▶ _What to work on_
The required output consists solely of the lines from the line containing "If you are a" through the end of the records, copied exactly.

[Stored items from a collection]
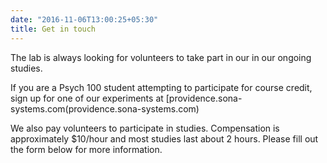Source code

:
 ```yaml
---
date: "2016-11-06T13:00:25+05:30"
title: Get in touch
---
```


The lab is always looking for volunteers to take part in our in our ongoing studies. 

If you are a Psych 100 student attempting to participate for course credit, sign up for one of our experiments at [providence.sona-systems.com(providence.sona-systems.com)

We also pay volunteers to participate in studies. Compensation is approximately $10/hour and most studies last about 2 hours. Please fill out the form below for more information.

▶ _Answer to this problem_
If you are a Psych 100 student attempting to participate for course credit, sign up for one of our experiments at [providence.sona-systems.com(providence.sona-systems.com)

We also pay volunteers to participate in studies. Compensation is approximately $10/hour and most studies last about 2 hours. Please fill out the form below for more information.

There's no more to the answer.